Above, left input interface, right output interface.
Input - Inputs are standard 'current sink' design. Positive input currents rising > 4mA will be read by the controller as '1'. Hysteresis provided by the 74HC14 Schmitt trigger ensures noise immunity, positive input currents falling < 2mA will be read as '0'. Protection against abuse of inputs : D3 provides protection against application of negative input voltages to -70V. This will be sufficient in this system with no negative supplies. D2 is a 'constant current diode' (see data) which passes nominal 5.6mA for voltages in range of 3 - 190 volt so providing protection for positive voltages much higher than found in the system. R6, R7, R8 allow for accommodation of future 'ah but' requests. C10 rolls off any high frequency response.

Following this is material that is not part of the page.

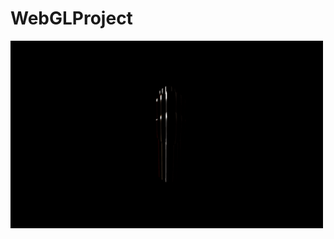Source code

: # WebGLProject

<img src="https://github.com/medenzon/WebGLProject/blob/master/demo.gif" width="500px"></img>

Output - Outputs are standard 'current source' design. Q3, R9, R10 form a switched current sink controlled by a controller output shift register bit. A logic '1' turns on the sink which biases Q4 into a state where it would be capable of sourcing > 100mA. D4 is another constant current diode, limiting output source current to 15mA. D5 protects against damage from high positive voltages applied to output connections.
The overall system may need more inputs than outputs. Allowing for equal numbers results in the likely availability of 'spare' outputs which could be used to power inputs, avoiding the need for separate input power sources - good design practice.
Output current sourcing capability is a little more than twice input current. This ensure one or two inputs powered per output, will be read correctly. Using 'spare' outputs to power inputs makes possible implementation of certain logic funcions through the ability to power or de-power individual inputs. Using 'wired logic' in this manner is however discouraged, as any intention is unlikely to be discernable reading the hand-coded boolean expressions intended to define system behaviour.